Sure enough, when I searched for his name, his 1973 dissertation was in the database, and in less than 30 seconds the entire 300 page document was on my computer. I haven’t had a chance to really read through it (and given my current reading list, I’m not sure when I will); however, I at least wanted to put up the abstract and get other’s thoughts on it.

“Mark Twain’s Religious Sense: The Viable Years–1835-1883”

Kenneth Burke has written that the poet naturally tends to write about that which most deeply engrosses him, and that nothing more deeply engrosses him than his burdens. Religion was Mark Twain’s burden: he thought about it and talked about it and wrote about it all his life. He frequently called this adversary Presbyterianism but Twain cared little for the nuances of sectarian delination. He could defame Christian, Jew, and Moslem in the same breath, and while that did not necessarily make him the ‘savage’ Bernard DeVoto suggests, it surely precluded any Howellsean-like distress over the distinction between a Universalist and a Unitarian.

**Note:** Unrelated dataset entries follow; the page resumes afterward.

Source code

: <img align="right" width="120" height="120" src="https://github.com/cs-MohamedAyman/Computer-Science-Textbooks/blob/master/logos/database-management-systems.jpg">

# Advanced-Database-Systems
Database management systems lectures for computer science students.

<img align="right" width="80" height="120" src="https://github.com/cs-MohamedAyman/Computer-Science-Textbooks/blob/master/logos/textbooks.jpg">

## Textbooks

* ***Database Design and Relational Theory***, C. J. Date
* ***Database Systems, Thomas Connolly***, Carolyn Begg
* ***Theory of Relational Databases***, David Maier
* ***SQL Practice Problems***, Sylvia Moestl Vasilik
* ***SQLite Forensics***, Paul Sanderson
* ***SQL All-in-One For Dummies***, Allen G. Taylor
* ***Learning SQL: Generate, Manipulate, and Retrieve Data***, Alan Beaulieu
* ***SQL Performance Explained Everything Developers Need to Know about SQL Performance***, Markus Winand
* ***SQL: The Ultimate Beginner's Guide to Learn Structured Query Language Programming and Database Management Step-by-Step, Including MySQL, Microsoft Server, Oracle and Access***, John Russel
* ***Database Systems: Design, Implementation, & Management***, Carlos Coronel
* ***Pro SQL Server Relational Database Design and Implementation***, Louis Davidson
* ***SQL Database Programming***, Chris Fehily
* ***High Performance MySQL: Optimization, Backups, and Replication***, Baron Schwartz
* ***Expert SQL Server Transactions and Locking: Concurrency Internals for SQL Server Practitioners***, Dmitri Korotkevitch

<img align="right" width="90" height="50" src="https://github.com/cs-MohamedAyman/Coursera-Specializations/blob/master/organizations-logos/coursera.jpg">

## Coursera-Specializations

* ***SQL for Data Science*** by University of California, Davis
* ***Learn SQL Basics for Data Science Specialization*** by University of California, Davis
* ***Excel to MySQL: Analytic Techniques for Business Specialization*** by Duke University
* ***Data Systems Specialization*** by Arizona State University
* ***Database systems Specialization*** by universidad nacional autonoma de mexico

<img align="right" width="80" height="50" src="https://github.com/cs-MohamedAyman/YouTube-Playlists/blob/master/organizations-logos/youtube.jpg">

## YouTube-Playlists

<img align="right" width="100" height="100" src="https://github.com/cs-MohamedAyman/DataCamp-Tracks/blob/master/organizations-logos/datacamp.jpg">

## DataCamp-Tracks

But if Twain did not have a mind tuned to fine theological distinctions, he did nevertheless have a soul gripped by the Puritan fathers. In Walt Whitman’s phrase that ‘interior consciousness’ which in the religious sense was as tinged with ‘animal heat’ in Sam Clemens as it was in any revivalist who ever leaped upon a stump. Sin, punishment, conscience, duty, the fear of God, death–these were the staples in his moral pantry. In fact there is considerable evidence that Twain seriously considered the ministry several times in his life, usually when he was out of work and desperate. But, as he told his brother, he could not supply himself with ‘the necessary stock in trade–i.e. religion.’ So he accepted his ‘call’ to humorous literature wherein he might ‘excite the laughter of God’s creatures.’

When discussing Twain’s religious position, most of his biographers have focused on his last decades, those ‘damned human race’ years which were so full of financial strife and personal tragedy. It is contended in this study that the earlier years, stretching from Hannibal to Hartford, are not only crucial to any real understanding of the later skepticism but also much more revealing to students of American cultural history. Paul Tillich’s proposition that religion is the substance of culture, and culture the form of religion was never more axiomatic than it was for Samuel Clemens.

The Clemens odyssey from 1835 to 1883 reveals scenes of a remarkably varied religious experience. He knew Millerites, Mormons, and more Beechers than he cared to. He attended seances and camp meetings and church socials at every turn. Above all he prided himself on running with ‘the fast nags of the cloth,’ whatever their denomination. Most importantly these years include the time of his most concentrated efforts toward becoming a professing Christian. The incentive for the quest was the hand of Olivia Langdon but the pilgrimage was real and it led him to the spiritual zenith of his life.

Having won the girl he was to love with all his heart, the need for less substantial gods decreased. Gradually there were more and more statements against the orthodoxy of his age until, in “The Adventures of Huckleberry Finn”, the boy who is father to the man chooses to flee the shams and strictures of Protestant America’s civilization. Years later Clemens confessed that 1883–the year he finished “Huckleberry Finn”–marked the point in his spiritual descent before which pessimism was impractical and after which optimism was impossible. This study concludes there: at the end of whatever viability his religious faith may have had and at the beginning of all that impiety ahead.

Okay, I’m not an Americanist, and I haven’t read past page 20, but it seems to be decent scholarship. FWIW, not all dissertations are (spend some time on ProQuest and you’ll see what I mean, if you already don’t). Beyond that I have to admit that I’m pleasantly surprised that someone in the Twelve has produced a substantial document in a genre similar to the one I find myself working in–an academically acceptable dissertation in the humanities (if we can in fact call this a ‘genre’). Holland even quotes Tillich!

Alright, before I reveal more about my own presuppositions concerning Church leadership than I’d like to, I’ll stop here.